Over the last several years, the SEC has earned a reputation as a farm-system to the National Football League, and 2012 isn’t expected to be any different. The conference should once again feature the most first-round selections of any conference in the country, however, the conference also expects to have the most players overall selected once again, and there is surprising depth to be found throughout the conference.

These are five SEC sleepers (defined as players outside CBS Sports Top 100 draft prospects) who will make an impact at the next level:


Malik Jackson, DE (Tennessee)-

With most NFL teams inhabiting the grey areas between a 3-4 set and a 4-3, versatility on the defensive line is at a premium, and Malik Jackson is nothing if not versatile. Jackson was a pass-rush specialist at USC, and when he transferred to Tennessee he was moved inside to the three-technique due to necessity. He has continued to add weight, and he now comfortably holds 290 lbs with surprising athleticism. He has the ability to play as a five-technique or even potentially as a strongside defensive end in the 4-3, and that should get him on the field early in his career.


Quentin Saulsberry, C (Mississippi State)-

Quentin Saulsberry played a little bit of everything in college, starting 49 games at various spots on the offensive line in Starkville, but his size makes him strictly a center at the next level. That has been his largest knock, but he plays with the exact attitude you’d expect from an interior lineman. He is very comfortable making the line calls, and for a team with long-term needs at center, Quentin Saulsberry is going to have incredible value in the late rounds.

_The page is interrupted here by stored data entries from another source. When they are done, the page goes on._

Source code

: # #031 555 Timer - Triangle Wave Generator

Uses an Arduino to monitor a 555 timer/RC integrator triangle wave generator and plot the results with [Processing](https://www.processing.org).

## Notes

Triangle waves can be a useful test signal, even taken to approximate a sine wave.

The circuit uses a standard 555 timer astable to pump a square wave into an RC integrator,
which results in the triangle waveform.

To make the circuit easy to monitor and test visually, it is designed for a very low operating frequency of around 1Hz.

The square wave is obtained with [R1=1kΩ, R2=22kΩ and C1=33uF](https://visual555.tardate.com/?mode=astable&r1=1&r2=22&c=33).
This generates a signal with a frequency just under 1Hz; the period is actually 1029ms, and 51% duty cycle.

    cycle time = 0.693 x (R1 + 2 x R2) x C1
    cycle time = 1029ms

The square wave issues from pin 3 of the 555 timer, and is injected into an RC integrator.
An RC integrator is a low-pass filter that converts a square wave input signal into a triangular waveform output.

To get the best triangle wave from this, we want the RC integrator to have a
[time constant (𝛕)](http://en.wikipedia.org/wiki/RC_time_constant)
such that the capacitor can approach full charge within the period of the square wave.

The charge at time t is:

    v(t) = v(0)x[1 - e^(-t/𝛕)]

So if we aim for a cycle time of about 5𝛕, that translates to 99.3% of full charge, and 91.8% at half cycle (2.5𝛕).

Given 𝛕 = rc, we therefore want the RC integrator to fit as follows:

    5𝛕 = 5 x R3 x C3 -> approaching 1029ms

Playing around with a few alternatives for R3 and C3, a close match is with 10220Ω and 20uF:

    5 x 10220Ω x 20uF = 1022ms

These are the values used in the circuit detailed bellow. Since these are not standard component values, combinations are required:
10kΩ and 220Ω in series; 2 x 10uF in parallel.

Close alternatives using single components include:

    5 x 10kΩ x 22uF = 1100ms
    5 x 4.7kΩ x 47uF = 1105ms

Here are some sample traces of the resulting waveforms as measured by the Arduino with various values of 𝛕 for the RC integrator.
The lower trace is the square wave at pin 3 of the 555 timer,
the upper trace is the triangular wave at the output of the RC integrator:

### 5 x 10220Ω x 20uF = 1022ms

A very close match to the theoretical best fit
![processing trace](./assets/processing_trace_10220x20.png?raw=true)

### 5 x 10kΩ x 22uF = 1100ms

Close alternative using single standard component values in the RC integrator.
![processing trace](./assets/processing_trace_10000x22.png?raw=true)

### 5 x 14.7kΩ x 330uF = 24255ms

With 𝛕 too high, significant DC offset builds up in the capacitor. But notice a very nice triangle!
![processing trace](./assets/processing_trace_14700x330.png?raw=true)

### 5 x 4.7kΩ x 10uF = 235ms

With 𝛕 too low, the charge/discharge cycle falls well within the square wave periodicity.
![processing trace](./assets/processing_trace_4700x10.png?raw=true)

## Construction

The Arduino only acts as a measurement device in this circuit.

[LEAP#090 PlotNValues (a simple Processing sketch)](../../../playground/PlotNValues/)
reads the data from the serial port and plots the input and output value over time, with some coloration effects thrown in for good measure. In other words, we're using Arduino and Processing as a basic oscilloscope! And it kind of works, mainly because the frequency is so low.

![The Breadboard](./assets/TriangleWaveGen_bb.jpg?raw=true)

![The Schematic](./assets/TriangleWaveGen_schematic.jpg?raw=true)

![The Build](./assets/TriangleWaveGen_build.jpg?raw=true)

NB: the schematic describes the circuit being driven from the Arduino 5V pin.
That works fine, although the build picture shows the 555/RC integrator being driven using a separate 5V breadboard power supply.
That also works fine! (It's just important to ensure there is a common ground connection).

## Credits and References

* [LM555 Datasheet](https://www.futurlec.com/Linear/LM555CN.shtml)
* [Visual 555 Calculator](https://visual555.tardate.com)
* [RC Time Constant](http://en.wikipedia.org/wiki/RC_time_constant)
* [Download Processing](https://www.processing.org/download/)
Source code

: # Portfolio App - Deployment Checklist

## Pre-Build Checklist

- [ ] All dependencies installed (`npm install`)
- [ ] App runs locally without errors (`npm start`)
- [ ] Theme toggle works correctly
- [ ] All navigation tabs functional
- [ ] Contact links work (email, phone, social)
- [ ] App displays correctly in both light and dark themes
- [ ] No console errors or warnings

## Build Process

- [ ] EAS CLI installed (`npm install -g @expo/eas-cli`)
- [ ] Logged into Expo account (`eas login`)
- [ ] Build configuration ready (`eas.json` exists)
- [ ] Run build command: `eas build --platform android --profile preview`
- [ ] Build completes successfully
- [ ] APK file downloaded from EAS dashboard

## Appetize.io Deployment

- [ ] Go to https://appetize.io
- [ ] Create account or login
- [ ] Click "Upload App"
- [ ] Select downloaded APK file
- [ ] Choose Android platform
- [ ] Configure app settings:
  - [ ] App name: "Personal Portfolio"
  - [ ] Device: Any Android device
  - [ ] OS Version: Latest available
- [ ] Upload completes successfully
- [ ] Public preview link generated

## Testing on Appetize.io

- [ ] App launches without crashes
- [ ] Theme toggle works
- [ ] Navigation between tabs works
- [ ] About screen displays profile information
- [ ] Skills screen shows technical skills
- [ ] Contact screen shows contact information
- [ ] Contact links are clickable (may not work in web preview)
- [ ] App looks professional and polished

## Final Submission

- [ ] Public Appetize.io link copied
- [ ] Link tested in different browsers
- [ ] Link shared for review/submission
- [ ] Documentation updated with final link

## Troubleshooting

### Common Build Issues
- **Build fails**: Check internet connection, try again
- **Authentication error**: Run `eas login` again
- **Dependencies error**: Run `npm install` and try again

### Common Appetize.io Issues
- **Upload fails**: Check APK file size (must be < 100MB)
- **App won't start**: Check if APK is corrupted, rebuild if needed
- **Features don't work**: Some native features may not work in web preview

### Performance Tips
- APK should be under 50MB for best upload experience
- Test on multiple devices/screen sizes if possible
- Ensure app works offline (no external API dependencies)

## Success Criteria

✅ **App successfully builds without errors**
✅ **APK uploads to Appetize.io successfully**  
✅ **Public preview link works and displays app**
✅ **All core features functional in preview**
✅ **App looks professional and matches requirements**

Vick Ballard, RB (Mississippi State)-

Vick Ballard isn’t a burner, and that has soured him with some. But, he has an underrated burst, he runs with a truculent disposition, and he routinely powers through contact. The NFL has evolved into a multiple-back system, and teams are always in the market for runners with value in the middle and late rounds. His running style isn’t conducive to a prolonged stretch of success, but you can get valuable carries out of him for the better part of five years, and if you’re only spending a fifth round pick on him, that’s exceptional value.


Joe Adams, WR (Arkansas)-

He failed to run the sub-4.5 40 at the NFL Combine that we all expected him to, but Joe Adams still has valued speed in pads and he’ll find a way to get onto the field at the next level. He is a bit like DeSean Jackson in his ability to make people miss in the open field and crack open a big play. He also returns punts, so even if he doesn’t develop into the type of type of player in the slot teams hope he can be, he’ll still have value in the return game.


Winston Guy, S (Kentucky)-

Winston Guy has been cast as someone who might be a little too big to play safety and too small to play linebacker, but in the right system he has value in the defensive backfield. He steps into the box fearlessly to support the run, and he punishes wide receivers who carelessly cross his face on post routes. However, even if what the scouts say is true and he’s just isn’t quite fast enough to make an impact at safety, Guy could be a world-class special teams player and that will allow him to make an immediate impact in the NFL.